WORK TO BE COMPLETED — Given the listing below, write out exactly the lines starting with the line that has "### Webpack 3" and going on through the line that has "- polyfills.[hash].js: all", both kept.

┌──

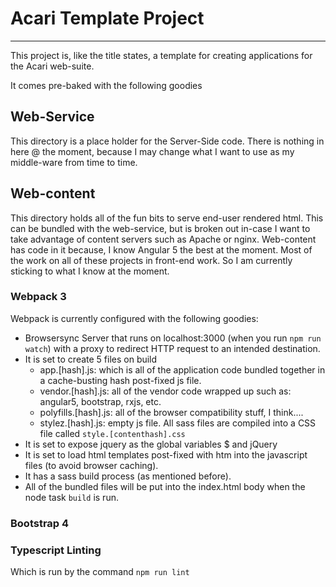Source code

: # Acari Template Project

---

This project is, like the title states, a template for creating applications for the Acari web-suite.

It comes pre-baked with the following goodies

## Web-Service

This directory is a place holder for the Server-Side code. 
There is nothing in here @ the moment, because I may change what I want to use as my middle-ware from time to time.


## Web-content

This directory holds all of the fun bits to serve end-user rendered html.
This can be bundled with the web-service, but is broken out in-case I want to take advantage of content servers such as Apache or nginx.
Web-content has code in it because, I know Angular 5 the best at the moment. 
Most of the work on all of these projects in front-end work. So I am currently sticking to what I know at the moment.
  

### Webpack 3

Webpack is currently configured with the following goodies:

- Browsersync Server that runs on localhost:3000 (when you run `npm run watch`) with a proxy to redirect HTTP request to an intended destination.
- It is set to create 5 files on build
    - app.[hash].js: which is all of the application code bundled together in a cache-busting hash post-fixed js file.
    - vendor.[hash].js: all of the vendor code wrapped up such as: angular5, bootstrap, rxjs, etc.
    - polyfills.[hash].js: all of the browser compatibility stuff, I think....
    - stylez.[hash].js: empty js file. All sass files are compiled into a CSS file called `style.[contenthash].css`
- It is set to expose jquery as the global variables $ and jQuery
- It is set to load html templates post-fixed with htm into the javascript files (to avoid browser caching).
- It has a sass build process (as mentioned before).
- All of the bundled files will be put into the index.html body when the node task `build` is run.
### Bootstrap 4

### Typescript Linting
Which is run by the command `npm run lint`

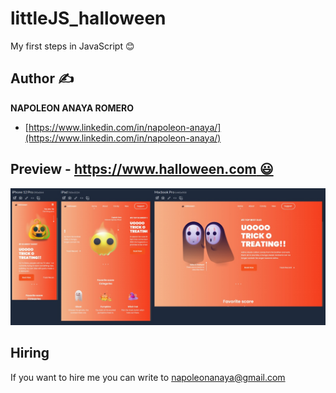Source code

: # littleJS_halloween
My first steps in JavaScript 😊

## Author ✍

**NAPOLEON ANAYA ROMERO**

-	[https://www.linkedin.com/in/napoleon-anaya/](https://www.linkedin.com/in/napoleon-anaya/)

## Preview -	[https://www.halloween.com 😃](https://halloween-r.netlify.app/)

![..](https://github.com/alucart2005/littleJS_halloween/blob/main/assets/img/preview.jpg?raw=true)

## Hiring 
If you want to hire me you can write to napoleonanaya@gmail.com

└──
┌──

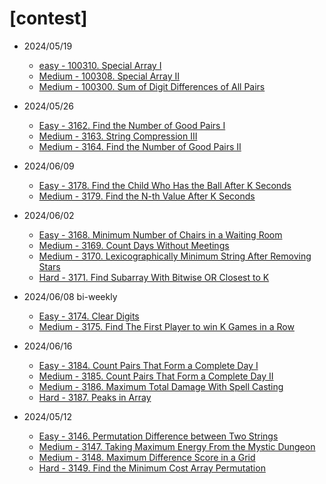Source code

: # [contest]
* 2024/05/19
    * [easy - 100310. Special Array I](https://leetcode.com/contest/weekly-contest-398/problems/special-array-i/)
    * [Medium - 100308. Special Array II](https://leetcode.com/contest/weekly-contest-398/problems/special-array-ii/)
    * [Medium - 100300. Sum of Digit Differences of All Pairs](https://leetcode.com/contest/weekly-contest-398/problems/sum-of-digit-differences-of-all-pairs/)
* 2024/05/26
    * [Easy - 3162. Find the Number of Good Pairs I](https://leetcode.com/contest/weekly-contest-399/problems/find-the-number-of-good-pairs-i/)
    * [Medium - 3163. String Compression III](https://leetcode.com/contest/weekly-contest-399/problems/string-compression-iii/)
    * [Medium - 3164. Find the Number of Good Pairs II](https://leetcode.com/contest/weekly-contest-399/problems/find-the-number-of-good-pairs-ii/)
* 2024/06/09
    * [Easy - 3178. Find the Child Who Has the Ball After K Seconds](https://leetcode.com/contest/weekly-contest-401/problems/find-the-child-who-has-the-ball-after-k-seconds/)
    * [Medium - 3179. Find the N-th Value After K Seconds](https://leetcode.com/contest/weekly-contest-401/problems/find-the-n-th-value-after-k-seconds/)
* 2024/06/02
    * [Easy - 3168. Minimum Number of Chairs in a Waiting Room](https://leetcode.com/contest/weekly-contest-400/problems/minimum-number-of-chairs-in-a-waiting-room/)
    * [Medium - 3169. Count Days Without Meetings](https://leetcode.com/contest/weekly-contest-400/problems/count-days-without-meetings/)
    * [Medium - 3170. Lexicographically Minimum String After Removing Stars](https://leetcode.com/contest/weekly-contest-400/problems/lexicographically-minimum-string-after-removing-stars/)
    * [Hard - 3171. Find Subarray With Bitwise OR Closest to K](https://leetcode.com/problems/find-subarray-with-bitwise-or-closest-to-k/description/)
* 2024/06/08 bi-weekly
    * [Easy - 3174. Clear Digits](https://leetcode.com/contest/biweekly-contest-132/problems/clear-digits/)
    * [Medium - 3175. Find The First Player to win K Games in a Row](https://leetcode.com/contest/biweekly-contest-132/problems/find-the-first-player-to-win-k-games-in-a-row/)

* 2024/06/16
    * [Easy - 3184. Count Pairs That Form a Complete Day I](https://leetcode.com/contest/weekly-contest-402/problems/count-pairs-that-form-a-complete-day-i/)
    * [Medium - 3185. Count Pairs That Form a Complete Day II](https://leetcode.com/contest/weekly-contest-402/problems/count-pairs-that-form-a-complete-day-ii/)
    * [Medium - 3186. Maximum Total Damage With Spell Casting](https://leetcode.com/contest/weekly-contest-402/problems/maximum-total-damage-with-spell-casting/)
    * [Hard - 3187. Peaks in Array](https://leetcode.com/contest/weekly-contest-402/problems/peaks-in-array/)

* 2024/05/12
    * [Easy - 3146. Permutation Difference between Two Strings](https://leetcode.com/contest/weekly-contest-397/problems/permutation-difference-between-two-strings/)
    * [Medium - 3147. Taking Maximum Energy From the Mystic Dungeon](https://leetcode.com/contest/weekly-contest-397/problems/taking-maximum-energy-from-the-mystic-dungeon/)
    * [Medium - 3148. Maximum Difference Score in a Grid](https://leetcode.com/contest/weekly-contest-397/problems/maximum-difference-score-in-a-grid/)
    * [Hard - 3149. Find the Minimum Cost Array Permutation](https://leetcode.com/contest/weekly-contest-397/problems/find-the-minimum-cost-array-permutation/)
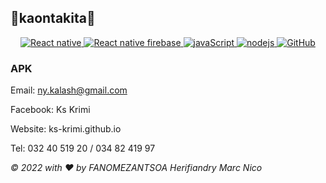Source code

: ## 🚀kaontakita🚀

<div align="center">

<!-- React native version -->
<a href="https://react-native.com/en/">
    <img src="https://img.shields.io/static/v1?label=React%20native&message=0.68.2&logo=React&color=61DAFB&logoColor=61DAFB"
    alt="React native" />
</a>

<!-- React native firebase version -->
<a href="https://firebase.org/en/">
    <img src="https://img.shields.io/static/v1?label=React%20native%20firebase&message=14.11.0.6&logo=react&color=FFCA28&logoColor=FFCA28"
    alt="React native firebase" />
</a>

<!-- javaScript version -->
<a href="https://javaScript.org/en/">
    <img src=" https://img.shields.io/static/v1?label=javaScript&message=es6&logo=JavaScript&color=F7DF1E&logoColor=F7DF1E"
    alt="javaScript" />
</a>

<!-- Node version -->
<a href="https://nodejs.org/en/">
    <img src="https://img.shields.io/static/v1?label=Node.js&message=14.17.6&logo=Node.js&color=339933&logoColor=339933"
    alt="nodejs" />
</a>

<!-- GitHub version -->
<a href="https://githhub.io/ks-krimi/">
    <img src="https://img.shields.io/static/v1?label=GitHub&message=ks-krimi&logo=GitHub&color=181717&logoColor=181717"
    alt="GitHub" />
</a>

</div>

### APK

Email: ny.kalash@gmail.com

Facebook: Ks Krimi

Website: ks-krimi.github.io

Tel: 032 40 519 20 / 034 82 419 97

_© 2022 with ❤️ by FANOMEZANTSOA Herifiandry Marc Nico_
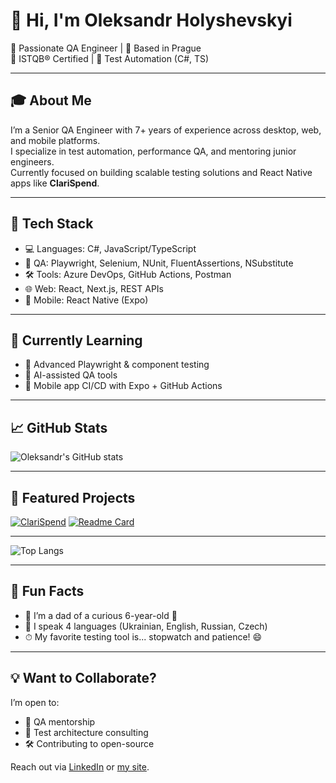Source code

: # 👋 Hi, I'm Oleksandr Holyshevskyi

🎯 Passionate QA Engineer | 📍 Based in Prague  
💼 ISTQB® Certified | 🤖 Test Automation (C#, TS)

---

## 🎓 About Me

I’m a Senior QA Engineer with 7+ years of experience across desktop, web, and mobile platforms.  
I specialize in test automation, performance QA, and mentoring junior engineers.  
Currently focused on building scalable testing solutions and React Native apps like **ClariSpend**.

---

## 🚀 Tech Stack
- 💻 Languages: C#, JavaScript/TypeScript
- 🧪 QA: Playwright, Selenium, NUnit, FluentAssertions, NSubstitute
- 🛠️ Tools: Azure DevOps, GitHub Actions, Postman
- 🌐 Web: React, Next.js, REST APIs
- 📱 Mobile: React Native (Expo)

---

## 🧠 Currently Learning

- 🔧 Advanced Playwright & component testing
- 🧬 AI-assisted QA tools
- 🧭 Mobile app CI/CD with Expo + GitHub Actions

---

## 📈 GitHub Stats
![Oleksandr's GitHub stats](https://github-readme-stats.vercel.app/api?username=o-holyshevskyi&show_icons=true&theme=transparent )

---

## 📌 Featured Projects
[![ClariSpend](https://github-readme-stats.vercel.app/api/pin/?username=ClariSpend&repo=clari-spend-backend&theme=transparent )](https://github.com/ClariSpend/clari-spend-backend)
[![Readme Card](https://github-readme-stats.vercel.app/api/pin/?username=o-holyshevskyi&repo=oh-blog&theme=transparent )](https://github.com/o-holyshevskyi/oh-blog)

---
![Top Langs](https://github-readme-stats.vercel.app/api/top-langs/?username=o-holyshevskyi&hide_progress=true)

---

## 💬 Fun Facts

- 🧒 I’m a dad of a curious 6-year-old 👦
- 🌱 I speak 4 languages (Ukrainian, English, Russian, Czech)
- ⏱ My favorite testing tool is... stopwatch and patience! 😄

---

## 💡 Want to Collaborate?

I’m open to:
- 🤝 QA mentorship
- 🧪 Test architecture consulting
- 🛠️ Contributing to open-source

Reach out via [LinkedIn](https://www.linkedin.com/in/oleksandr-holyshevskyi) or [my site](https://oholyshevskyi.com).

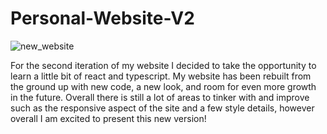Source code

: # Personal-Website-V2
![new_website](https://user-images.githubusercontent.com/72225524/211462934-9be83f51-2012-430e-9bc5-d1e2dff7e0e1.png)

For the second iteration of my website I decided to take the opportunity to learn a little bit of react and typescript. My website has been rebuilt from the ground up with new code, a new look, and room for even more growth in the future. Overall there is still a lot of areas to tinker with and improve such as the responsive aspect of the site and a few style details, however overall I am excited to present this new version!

└──

RESULT BELOW —
### Webpack 3

Webpack is currently configured with the following goodies:

- Browsersync Server that runs on localhost:3000 (when you run `npm run watch`) with a proxy to redirect HTTP request to an intended destination.
- It is set to create 5 files on build
    - app.[hash].js: which is all of the application code bundled together in a cache-busting hash post-fixed js file.
    - vendor.[hash].js: all of the vendor code wrapped up such as: angular5, bootstrap, rxjs, etc.
    - polyfills.[hash].js: all of the browser compatibility stuff, I think....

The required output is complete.